Academic Workers at Rutgers University in New Jersey Are Poised to Strike
Unions representing grad workers, postdocs, and faculty at Rutgers University have been without a contract for almost nine months; earlier in March, they voted by 94% to authorize a strike. We talked to two workers about their contract fight.

A Rutgers AAUP-AFT demonstration. (Rutgers AAUP-AFT / Facebook)

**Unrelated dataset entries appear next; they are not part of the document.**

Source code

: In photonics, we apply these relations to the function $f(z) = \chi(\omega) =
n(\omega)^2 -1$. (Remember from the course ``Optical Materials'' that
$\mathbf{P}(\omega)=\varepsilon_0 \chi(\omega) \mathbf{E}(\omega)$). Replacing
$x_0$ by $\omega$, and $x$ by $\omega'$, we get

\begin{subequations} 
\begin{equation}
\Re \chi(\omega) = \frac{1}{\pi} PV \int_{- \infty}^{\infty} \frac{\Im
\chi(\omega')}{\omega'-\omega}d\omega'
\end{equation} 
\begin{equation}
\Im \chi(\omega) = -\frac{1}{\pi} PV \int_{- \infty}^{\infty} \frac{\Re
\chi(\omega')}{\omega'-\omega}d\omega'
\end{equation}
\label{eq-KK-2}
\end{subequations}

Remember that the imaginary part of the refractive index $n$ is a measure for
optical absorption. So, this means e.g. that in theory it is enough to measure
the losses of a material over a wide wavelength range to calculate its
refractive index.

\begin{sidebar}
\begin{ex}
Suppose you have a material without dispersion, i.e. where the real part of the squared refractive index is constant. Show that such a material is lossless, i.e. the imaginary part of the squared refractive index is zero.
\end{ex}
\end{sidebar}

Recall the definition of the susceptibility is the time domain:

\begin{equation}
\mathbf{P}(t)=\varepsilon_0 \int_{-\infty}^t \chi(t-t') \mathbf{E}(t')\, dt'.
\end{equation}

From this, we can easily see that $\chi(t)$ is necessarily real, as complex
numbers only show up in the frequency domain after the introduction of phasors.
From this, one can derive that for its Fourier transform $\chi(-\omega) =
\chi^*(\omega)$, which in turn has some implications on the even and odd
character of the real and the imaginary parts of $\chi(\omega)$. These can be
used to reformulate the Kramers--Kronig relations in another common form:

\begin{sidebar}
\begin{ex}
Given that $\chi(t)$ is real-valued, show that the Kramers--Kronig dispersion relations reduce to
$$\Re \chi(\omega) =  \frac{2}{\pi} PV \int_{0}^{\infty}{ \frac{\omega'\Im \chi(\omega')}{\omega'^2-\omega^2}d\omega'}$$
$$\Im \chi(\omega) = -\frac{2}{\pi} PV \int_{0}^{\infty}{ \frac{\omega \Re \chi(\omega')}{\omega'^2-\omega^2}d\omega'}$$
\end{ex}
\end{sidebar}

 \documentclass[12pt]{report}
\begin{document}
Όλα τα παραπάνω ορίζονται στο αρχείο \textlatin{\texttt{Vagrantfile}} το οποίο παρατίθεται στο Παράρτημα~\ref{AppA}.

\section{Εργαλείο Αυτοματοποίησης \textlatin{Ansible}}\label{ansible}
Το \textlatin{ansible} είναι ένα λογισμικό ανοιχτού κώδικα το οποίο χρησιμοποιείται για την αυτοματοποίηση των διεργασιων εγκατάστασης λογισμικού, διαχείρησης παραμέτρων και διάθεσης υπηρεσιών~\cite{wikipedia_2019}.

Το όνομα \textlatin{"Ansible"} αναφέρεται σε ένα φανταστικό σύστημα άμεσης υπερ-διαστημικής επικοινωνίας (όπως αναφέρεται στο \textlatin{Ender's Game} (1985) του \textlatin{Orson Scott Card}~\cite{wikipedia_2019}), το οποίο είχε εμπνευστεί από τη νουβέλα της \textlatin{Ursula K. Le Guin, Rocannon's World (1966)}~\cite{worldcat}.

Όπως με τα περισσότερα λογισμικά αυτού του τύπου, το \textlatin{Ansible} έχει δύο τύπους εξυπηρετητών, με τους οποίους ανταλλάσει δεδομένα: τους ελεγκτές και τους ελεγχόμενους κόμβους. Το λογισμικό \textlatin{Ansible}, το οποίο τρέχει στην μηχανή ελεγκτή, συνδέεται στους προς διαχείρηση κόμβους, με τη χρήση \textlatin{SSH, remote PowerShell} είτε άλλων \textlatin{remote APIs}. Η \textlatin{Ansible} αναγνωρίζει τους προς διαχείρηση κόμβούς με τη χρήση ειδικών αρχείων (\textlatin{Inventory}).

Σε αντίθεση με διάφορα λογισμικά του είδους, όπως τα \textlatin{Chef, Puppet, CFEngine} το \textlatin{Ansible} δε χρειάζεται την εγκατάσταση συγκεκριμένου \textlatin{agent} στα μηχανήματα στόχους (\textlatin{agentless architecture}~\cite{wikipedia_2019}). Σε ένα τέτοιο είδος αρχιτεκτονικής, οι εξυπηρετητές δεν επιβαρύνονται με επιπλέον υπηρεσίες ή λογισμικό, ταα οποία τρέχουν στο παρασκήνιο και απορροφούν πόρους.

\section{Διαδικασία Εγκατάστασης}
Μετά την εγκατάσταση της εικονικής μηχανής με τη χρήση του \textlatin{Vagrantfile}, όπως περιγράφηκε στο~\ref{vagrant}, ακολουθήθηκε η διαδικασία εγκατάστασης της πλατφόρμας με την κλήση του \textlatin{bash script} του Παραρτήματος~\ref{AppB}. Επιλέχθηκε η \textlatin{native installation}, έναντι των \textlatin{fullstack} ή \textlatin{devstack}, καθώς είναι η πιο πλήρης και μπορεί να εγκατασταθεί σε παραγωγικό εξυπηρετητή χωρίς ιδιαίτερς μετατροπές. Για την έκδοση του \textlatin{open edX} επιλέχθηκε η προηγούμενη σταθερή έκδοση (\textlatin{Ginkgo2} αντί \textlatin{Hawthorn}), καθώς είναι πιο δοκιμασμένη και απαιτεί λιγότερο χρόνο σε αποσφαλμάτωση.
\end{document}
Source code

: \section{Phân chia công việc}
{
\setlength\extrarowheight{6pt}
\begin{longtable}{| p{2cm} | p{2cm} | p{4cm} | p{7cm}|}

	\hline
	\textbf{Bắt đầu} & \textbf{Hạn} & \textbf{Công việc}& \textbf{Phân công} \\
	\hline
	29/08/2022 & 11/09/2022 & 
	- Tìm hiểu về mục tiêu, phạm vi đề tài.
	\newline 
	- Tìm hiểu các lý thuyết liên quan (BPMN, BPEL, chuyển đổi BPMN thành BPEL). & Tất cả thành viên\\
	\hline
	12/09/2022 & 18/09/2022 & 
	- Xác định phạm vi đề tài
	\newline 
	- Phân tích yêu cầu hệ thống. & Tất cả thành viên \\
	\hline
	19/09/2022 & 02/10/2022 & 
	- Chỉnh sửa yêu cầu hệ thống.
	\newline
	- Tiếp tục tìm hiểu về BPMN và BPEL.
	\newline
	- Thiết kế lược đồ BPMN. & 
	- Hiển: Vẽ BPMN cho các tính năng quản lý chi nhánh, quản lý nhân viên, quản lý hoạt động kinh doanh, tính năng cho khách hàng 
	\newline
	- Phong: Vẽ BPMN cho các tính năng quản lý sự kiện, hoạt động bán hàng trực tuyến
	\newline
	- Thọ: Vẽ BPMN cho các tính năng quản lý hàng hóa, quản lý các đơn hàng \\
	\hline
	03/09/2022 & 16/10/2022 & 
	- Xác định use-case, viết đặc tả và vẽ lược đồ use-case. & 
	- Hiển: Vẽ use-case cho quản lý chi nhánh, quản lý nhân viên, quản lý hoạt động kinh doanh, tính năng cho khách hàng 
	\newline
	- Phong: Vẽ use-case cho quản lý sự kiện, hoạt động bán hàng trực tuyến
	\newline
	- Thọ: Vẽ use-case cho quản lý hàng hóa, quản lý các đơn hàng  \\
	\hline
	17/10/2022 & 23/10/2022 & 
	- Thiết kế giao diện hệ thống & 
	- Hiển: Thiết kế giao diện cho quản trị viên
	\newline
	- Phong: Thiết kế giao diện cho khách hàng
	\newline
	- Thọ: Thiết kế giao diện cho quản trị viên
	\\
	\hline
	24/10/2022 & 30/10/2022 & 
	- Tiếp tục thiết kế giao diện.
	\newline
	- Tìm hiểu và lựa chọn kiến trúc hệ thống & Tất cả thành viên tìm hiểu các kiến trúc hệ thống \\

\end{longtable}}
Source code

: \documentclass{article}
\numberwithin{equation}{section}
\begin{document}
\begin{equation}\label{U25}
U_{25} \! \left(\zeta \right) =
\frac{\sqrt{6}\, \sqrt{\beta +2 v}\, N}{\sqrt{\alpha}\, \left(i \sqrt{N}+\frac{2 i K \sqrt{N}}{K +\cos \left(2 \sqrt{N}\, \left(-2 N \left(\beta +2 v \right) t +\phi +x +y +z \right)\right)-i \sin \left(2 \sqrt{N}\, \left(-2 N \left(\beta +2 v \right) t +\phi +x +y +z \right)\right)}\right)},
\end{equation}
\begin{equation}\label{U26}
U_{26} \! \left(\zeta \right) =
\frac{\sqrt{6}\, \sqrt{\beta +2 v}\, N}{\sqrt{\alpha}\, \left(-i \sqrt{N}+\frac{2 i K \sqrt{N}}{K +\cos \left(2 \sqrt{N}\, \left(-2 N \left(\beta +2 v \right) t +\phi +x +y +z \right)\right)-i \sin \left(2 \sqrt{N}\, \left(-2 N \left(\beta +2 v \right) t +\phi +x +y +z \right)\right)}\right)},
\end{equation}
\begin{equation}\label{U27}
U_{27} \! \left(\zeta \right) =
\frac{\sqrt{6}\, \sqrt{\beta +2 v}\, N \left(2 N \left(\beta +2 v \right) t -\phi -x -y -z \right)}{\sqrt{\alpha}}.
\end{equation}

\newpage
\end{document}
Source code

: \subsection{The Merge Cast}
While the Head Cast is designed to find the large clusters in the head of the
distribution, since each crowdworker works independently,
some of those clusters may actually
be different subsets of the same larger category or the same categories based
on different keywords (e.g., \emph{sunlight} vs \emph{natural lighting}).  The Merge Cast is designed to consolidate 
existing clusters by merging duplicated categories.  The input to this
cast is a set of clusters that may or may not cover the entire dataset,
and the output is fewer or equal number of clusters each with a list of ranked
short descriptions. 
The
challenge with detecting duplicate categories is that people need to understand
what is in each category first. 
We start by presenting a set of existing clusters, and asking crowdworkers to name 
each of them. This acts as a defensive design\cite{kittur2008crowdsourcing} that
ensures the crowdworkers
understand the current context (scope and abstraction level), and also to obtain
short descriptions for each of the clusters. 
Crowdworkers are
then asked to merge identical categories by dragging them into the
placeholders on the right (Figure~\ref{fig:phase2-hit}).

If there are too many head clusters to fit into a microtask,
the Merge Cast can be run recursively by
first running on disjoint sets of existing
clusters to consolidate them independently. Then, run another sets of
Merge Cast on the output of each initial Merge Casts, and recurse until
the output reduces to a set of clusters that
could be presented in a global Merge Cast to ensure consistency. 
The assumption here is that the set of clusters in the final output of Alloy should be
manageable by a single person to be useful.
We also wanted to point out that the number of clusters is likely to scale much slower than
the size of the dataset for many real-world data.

At Rutgers University in New Jersey, graduate student workers, postdocs, and faculty have been working without a contract since June 30 of last year. Workers say that the university is refusing to budge on their unions’ core demands, which include living wages, greater job security for adjuncts, and better health care coverage for adjuncts and certain categories of grad workers. On March 10, Rutgers American Association of University Professors–American Federation of Teachers (AAUP-AFT), representing grad workers, postdoctoral fellows, full-time faculty, and Educational Opportunity Fund counselors, and the Part-Time Lecturer Faculty Chapter (PTLFC) AAUP-AFT, representing adjuncts, announced that their members had voted overwhelmingly to authorize a strike, with 80 percent of members turning out to vote, and 94 percent of them voting in favor. Jacobin’s Sara Wexler spoke to worker-organizers from each union about their contract demands and why they say workers are ready to go on strike.
Sara Wexler
Can you tell me what led to this strike vote?
Bryan Sacks
My unit is the adjuncts’ union at Rutgers, the PTLFC. What led to the vote was a fairly long campaign that we undertook going back at least a couple of years. To be fair, we didn’t know it would lead to a strike authorization vote — but it did because of, broadly speaking, management’s intransigence, its delay tactics, and its unwillingness to seriously consider the core demands that we’re making as we negotiate a contract.